##### Dataset records #####
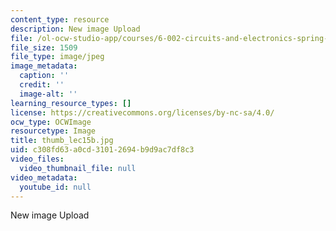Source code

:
 ```yaml
---
content_type: resource
description: New image Upload
file: /ol-ocw-studio-app/courses/6-002-circuits-and-electronics-spring-2007/c308fd63a0cd31012694b9d9ac7df8c3_thumb_lec15b.jpg
file_size: 1509
file_type: image/jpeg
image_metadata:
  caption: ''
  credit: ''
  image-alt: ''
learning_resource_types: []
license: https://creativecommons.org/licenses/by-nc-sa/4.0/
ocw_type: OCWImage
resourcetype: Image
title: thumb_lec15b.jpg
uid: c308fd63-a0cd-3101-2694-b9d9ac7df8c3
video_files:
  video_thumbnail_file: null
video_metadata:
  youtube_id: null
---
```

New image Upload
#####
For this exercise, transcribe the entries verbatim and skip all pictures.

Source code

:
 ```yaml
---
content_type: resource
description: New image Upload
file: /ol-ocw-studio-app/courses/6-002-circuits-and-electronics-spring-2007/c308fd63a0cd31012694b9d9ac7df8c3_thumb_lec15b.jpg
file_size: 1509
file_type: image/jpeg
image_metadata:
  caption: ''
  credit: ''
  image-alt: ''
learning_resource_types: []
license: https://creativecommons.org/licenses/by-nc-sa/4.0/
ocw_type: OCWImage
resourcetype: Image
title: thumb_lec15b.jpg
uid: c308fd63-a0cd-3101-2694-b9d9ac7df8c3
video_files:
  video_thumbnail_file: null
video_metadata:
  youtube_id: null
---
```

New image Upload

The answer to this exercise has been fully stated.